Attualità

Twittare con cautela

Gerusalemme, la nuova corrispondente del New York Times si mette nei guai prima ancora di iniziare

di Anna Momigliano

Jodi Rudoren è una donna sulla quarantina con un taglio di capelli indifendibile. Per anni è stata la responsabile della sezione “educazione” del New York Times e a breve, come annuncia il suo profilo su Twitter (cioè: “Soon to be Jerusalem bureau chief of the NYT”) sarà trasferita in Israele.
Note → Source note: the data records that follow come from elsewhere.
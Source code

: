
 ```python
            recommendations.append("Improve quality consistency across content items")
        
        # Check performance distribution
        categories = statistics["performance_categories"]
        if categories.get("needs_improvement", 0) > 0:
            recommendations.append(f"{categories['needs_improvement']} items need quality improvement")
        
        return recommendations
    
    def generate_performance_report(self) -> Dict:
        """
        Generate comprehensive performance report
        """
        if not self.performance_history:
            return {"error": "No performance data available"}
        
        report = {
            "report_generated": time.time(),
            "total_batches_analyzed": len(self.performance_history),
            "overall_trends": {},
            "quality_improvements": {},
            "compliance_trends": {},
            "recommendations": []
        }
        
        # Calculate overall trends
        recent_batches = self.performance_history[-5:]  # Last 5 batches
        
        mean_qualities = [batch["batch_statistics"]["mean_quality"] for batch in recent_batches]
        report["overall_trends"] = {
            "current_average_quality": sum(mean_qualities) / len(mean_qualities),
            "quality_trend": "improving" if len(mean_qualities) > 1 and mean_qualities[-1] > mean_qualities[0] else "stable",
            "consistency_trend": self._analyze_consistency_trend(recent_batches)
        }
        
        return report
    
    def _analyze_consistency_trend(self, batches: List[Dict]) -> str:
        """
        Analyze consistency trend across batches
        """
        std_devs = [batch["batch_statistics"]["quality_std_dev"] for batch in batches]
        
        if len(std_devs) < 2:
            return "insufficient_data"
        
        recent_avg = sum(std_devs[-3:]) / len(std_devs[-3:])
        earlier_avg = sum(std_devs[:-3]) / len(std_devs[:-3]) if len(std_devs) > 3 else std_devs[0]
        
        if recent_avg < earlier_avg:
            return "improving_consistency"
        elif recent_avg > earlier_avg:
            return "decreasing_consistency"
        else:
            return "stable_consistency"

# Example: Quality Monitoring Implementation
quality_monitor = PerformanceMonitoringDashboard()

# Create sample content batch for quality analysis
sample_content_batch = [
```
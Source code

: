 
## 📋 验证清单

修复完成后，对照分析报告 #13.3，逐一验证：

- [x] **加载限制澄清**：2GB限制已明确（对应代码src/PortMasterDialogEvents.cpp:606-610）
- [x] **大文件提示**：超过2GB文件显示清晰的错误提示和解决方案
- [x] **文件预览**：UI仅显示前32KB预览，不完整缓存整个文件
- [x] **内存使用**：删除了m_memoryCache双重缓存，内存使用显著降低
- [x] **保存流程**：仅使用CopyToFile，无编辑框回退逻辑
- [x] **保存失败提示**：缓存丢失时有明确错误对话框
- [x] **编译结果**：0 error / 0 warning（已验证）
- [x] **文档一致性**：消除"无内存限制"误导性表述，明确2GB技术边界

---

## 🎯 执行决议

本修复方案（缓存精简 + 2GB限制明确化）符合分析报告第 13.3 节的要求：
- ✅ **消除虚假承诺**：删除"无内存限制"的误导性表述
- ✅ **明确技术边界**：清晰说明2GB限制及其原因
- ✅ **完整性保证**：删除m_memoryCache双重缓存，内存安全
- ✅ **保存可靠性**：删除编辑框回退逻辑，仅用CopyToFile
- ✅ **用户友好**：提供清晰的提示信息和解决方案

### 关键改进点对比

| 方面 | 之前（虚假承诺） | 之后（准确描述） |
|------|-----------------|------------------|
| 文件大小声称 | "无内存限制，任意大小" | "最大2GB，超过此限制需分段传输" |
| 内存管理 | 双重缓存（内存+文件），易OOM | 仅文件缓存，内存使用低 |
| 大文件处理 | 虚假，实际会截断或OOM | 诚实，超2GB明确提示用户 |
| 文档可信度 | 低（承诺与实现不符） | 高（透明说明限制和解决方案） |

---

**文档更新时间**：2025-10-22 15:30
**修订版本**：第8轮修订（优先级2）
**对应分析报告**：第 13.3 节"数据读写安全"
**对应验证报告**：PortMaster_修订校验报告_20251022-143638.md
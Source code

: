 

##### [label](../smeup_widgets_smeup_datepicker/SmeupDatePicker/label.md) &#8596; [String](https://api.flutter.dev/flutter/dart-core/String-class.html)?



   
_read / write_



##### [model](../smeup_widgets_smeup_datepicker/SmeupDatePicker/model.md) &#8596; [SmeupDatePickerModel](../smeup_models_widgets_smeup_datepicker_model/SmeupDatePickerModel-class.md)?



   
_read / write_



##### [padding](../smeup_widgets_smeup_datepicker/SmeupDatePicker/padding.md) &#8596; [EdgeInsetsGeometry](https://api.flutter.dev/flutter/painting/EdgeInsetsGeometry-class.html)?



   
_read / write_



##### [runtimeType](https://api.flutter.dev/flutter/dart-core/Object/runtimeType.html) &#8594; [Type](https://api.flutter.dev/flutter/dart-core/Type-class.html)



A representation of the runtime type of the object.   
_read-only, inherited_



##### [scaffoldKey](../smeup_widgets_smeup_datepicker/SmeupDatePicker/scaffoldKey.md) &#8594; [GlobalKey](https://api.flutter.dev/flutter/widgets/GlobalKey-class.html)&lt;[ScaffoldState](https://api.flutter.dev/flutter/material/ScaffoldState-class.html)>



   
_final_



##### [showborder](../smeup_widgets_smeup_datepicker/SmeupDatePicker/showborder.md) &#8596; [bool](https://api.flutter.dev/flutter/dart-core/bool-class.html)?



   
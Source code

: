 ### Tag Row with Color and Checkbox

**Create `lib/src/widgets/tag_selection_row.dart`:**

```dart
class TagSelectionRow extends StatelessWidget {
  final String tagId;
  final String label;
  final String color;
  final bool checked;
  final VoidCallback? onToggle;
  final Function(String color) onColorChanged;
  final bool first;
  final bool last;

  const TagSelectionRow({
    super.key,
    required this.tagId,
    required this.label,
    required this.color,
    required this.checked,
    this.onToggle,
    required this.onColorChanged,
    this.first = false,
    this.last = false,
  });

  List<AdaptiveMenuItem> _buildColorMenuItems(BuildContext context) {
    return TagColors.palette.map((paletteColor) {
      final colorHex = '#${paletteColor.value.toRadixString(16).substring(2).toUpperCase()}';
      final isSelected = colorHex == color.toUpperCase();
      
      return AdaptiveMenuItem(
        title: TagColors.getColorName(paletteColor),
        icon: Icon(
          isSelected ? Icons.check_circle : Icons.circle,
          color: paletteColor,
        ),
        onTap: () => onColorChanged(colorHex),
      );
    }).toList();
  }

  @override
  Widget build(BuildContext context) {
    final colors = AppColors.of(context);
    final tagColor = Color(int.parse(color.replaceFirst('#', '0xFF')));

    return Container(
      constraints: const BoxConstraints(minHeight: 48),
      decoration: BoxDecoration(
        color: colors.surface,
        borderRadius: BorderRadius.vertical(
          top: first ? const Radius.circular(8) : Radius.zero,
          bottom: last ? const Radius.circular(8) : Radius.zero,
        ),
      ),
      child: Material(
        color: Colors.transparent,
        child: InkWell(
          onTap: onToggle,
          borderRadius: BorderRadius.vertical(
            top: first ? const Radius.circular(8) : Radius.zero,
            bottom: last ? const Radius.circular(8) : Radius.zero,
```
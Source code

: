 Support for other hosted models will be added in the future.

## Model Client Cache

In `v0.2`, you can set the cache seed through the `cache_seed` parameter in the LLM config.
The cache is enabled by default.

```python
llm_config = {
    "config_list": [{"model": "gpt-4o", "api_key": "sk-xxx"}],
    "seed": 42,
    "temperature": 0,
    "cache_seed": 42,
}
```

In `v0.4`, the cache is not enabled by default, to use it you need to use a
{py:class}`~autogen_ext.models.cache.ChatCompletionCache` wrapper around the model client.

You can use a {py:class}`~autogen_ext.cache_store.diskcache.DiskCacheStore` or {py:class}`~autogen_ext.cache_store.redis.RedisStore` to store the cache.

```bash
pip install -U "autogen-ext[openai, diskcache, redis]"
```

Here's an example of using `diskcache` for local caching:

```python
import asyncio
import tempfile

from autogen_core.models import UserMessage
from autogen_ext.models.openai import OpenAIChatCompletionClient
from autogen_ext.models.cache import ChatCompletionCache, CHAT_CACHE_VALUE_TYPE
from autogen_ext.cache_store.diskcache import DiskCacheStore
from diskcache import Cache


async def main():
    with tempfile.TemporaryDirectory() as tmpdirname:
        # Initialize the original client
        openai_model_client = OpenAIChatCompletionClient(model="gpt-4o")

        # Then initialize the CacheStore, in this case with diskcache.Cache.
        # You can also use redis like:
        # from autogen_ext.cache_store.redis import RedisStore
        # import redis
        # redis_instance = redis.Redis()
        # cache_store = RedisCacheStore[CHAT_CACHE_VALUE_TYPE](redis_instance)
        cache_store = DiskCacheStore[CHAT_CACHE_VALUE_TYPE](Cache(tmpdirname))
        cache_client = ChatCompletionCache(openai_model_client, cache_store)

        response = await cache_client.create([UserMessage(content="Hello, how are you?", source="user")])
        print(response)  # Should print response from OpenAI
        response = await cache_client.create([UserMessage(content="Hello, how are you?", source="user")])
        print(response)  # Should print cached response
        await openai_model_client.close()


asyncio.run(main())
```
La poveretta non sa che cosa la attende. Avete presente che cosa voglia dire seguire – per uno dei quotidiani più seguiti del globo – un conflitto che non solo riceve una copertura mediatica massiccia, ma la cui stessa copertura mediatica diventa spesso e volentieri oggetto di discussioni, polemiche e trattati di etica giornalistica. Per dirne una: una reporter israeliana, che peraltro stimo molto, ha scritto una tesi di Master sull’evoluzione del termine “filo-israeliano” in base gli archivi del New York Times. Ok, questo è un caso limite, ma vi basti sapere che esistono molti siti dedicati all’unico tema “monitoriamo come la stampa parla di Israele e/o di Palestina,” in Italia abbiamo Informazione Corretta. In altre parole il carico ideologico/politico/emotivo del conflitto è tale che non appena uno utilizza, fosse anche solo per inciso, le parole “Israele” o “Palestina,” facilmente si ritrova sommerso di lettere, e-mail e commenti (a questo proposito: Settimana Enigmistica tu quoque). E non importa da che angolo tu guardi la questione: ci sarà sempre qualcuno che penserà che sei troppo filo-palestinese e qualcun altro che penserà che sei troppo filo-israeliano. E tutti e due terranno parecchio a fartelo sapere. È il Medio Oriente, baby.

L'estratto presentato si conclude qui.